And another freebie, thank you!

May 4th, 2021 harvest.

I can’t recall ever having a Japanese oolong before.

Thés du Japon likens this tea to a baozhong oolong. I have to agree, though it is much less florally intense than the Taiwanese teas I’ve had of this style.

The dry leaf smells toasty-biscuity with sweet-sour baked fruits, like an apricot-quince compote if I were to imagine one. The aroma of the tea is floral-sugarcane sweet with a creamy lily note.

First cup is smooth and silky, fruity-tangy with a unique sweetness and a spicy catch in the throat; drying with a persistent fruity mango-coconut? aftertaste. As I sip the second cup, I realize the overall taste is not well-defined but is round and rather ethereal, much like a Taiwanese Dayuling I had several years ago. Maybe with that silky mouthfeel it’s like coconut water? With the second steep, I notice a tiny bit of bitterness, however it’s not off-putting. Here is where I am arrested immediately by the intoxicating aroma coming off the wet leaf, the tea itself and also the bottom the cup. Macerated peaches with sugar and lemon sticks sweetly to everything! This carries into the third steep where the tea becomes slatey-mineral, reminding me in a way of how activated charcoal feels. I know that sounds strange but that’s where my mind went. From the fourth infusion on, the tea seems to regain a sense of self beyond the mineral character. The sweet, fruity aroma and aftertaste both carry even into the seventh infusion, where I call it quits.

I’m having a difficult time describing this tea and wish I had more to play around with! Despite this difficulty, it’s a treat of a tea with its aroma, silky mouthfeel and aftertaste. And it handles boiling water with grace, which is always a plus.

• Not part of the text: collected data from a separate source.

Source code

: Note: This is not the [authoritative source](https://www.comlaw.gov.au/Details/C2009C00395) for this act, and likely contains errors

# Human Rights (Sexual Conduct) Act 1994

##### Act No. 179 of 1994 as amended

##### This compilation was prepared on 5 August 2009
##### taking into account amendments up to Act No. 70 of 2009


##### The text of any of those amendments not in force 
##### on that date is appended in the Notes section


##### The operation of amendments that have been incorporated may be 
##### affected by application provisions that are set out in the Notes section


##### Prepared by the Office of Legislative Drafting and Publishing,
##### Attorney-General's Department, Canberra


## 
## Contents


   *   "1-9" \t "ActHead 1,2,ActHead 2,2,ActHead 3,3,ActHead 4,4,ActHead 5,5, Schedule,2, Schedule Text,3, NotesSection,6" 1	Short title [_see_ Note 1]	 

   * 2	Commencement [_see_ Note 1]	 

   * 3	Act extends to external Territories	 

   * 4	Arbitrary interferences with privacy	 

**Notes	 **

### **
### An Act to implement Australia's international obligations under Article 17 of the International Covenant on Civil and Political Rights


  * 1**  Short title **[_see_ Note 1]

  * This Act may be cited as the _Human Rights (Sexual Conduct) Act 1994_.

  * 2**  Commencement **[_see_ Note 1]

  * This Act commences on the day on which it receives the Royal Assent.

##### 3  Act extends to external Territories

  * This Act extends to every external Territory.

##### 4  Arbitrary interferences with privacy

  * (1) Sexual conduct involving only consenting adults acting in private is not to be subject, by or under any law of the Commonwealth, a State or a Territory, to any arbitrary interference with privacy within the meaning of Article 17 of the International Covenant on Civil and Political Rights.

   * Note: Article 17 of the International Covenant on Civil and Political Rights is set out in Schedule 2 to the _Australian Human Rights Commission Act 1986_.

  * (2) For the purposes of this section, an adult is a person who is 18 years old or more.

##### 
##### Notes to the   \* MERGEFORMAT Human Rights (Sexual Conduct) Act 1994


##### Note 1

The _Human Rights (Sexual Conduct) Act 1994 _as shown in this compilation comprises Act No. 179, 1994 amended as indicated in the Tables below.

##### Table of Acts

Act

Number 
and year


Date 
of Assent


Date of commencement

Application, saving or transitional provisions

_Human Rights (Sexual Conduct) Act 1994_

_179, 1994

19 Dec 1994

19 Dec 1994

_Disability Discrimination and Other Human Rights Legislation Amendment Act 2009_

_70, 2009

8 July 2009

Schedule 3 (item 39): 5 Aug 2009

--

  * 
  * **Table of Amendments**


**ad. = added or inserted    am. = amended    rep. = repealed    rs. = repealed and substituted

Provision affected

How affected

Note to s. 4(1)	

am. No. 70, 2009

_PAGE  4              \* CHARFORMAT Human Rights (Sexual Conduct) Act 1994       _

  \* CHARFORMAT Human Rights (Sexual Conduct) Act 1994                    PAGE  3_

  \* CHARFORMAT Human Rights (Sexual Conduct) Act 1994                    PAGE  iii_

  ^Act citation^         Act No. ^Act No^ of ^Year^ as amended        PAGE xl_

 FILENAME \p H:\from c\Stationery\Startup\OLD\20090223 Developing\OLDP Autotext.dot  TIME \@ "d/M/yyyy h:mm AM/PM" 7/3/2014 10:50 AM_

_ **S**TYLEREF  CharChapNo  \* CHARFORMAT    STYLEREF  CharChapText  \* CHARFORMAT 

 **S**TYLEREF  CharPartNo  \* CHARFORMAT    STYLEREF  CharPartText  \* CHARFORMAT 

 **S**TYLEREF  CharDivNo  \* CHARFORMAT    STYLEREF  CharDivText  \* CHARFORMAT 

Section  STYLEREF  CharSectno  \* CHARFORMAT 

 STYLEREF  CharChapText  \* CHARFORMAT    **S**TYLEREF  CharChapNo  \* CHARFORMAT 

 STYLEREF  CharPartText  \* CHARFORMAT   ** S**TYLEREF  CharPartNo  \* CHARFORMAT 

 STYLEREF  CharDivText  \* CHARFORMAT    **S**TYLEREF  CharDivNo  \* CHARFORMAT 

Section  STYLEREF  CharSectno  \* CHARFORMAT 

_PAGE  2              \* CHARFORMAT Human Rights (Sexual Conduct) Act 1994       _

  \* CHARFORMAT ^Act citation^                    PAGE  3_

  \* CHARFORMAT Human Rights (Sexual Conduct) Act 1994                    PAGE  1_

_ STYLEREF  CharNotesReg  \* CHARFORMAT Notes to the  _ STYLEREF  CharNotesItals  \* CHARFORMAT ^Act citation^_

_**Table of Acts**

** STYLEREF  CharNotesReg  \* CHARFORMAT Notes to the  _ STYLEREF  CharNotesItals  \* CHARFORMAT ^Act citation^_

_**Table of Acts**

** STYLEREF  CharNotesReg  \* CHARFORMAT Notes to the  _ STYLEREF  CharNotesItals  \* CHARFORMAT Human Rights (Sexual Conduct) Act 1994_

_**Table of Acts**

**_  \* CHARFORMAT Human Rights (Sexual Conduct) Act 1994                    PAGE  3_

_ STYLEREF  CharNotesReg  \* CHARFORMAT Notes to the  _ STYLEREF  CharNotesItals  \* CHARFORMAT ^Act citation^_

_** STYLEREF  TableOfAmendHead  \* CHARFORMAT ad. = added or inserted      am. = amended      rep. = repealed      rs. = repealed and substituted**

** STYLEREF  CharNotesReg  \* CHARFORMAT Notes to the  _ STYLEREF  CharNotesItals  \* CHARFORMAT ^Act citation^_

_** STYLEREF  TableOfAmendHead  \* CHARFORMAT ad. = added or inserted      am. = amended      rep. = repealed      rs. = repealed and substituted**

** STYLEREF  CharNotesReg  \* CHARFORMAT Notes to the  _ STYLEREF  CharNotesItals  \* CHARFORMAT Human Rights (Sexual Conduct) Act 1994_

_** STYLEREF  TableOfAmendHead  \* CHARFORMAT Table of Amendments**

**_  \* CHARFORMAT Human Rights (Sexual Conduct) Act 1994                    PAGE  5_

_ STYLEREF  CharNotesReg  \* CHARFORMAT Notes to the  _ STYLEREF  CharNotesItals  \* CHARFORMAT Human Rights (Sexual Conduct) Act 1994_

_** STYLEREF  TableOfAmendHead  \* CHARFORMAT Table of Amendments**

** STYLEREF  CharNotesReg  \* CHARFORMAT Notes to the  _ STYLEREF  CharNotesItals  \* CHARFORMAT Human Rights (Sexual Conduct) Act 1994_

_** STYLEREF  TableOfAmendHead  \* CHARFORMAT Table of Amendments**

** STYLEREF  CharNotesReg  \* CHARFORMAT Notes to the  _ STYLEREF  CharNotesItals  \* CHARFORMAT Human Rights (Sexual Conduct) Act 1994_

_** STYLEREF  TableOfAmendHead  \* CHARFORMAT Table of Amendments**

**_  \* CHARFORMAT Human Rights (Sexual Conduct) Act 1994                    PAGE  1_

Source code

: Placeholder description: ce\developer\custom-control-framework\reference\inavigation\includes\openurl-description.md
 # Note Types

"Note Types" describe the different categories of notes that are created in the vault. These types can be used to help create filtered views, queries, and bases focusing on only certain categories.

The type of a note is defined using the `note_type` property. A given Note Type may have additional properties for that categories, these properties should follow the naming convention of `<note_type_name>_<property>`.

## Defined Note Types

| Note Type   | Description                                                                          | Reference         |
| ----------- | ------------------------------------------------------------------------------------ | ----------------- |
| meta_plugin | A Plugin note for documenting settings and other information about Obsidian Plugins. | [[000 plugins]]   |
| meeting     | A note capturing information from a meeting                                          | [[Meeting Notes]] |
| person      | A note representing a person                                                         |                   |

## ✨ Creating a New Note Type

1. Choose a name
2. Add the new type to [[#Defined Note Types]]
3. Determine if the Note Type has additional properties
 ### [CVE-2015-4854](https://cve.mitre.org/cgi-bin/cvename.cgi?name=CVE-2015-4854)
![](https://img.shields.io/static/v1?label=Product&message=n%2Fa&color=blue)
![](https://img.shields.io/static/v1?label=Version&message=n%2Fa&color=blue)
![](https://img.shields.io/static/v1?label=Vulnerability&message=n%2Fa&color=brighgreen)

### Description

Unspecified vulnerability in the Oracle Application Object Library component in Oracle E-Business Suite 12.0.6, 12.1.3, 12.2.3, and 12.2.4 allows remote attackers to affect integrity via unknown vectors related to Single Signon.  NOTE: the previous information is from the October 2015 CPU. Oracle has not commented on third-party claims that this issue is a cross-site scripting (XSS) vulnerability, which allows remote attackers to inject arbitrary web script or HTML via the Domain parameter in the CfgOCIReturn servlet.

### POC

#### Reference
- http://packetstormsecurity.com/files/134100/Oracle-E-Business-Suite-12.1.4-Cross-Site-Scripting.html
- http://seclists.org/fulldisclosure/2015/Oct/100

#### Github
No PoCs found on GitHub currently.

Flavors: Apricot, Butter, Coconut, Creamy, Drying, Fruity, Grain, Lemon, Lily, Mango, Mineral, Peach, Quince, Round, Silky, Smooth, Stewed Fruits, Sugar, Sugarcane, Sweet, Tangy, Toast

Preparation
Boiling 0 min, 30 sec 3 g 2 OZ / 60 ML
Leafhopper

This one sounds good!

Martin Bednář

If I remember correctly, another is waiting for you at the post office :wink:

derk

Oh cool :) I forgot the post office wasn’t open yesterday (public holiday) and I couldn’t make it before closing today. Tomorrow!